In contrast, cyclists in New York were scarcely organized at all, save for whatever club affiliations they may have had. Least organized of all were the bike messengers, who were an even larger presence on the city's streets than they are now.  As great as their numbers were, they had absolutely no political clout because nearly all of them were poor (as I was, several years earlier, when I turned to that line of work) and some were homeless.  It wasn't a job for the hipster-equivalents of that time; rather, as one of my colleagues in that business said, we were "the rejects of society," whether or not through our own doing.

Why am I mentioning that?  Well, the impetus for that summer's demonstrations was an action then-Mayor Edward Koch (after whom the Queensborough Bridge is now named) aimed squarely at the messengers.   On 22 July of that year, Hizzoner stood on the steps of City Hall to announce a ban on bicycling in an area of Midtown bounded by 59th and 31st Streets, on the north and south, respectively, and by Park and Fifth Avenues on the east and west.  The ban would take effect six weeks later, in early September, after the signs had been posted and legal niceties dispensed with.

What is truly remarkable is that cyclists who weren't messengers--and people who weren't cyclists at all--actually expressed outrage at the proposed ban.  New York cyclists who weren't messengers weren't nearly as numerous or diverse in those days; to see as many of them unite with messengers--with whom they had almost nothing in common aside from the fact that they pedaled astride two wheels--caused even media outlets like the New York Post, which did much to foment anti-bike hysteria, to take notice,and even to portray messengers' routes as "the sweatshops of the street."
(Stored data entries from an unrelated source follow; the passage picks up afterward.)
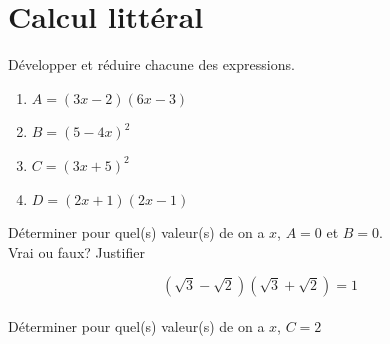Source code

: \documentclass[french]{book}
\begin{document}
\section*{Calcul littéral}

Développer et réduire chacune des expressions.\\

\begin{enumerate}
\item[] $A=(3x-2)(6x-3)$
\item[]$B=(5-4x)^2$
\item[] $C=(3x+5)^2$
\item[] $D=(2x+1)(2x-1)$\\
\end{enumerate} 

Déterminer pour quel(s) valeur(s) de on a $x$, $A=0$ et $B=0$.\\


Vrai ou faux? Justifier

$$ (\sqrt{3}-\sqrt{2})(\sqrt{3}+\sqrt{2})=1$$\\

Déterminer pour quel(s) valeur(s) de on a $x$, $C=2$
\end{document}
For the next few weeks, hundreds of cyclists--I was among them on a couple of occasions--gathered at around 5:30 pm (just after most messengers' workdays ended, spread across Sixth Avenue and paraded from Houston Street to Central Park, a distance of about three miles.  We pedaled at a snails' pace--about five mph (eight kph) so that passerby could look at us and walkers, joggers and runners could join us. We stopped at red lights and let pedestrians cross in front of us, which showed that we were "friendly" and prevented the police from using the pretext of "blocking traffic" to bust our permit-less rides.  

During that long, hot summer, there were other actions, such as the time when cyclists wended through the East 40s and 50s on foot to show how the ban could lead to pedestrian gridlock.  It had another effect: It mixed gritty messengers with, not only other kinds of cyclists, but with executives in bespoke suits on their way to lunch meetings in posh restaurants.  This increased understanding of, if not sympathy for, cyclists:  While tension between messengers and cabdrivers has never entirely abated, at least they started to see each other as fellow "working stiffs", which helped to create support for safer conditions for cyclists and better working conditions for messengers.

I can't help but to think that the contact between cyclists and non-cyclists led to public denunciations of the ban, which the New York State Supreme Court invalidated on a technicality (The city hadn't published official notice.) for an additional 45 days.  That meant the ban couldn't take effect until mid-October.  At that point, Mayor Koch, who prided himself on his taste for a good fight, threw in the towel.

It will be interesting to see what future historians and biographers say (if, indeed, they say anything at all) about this episode of the Koch regime--and cycling in New York City.  A bas l'interdiction!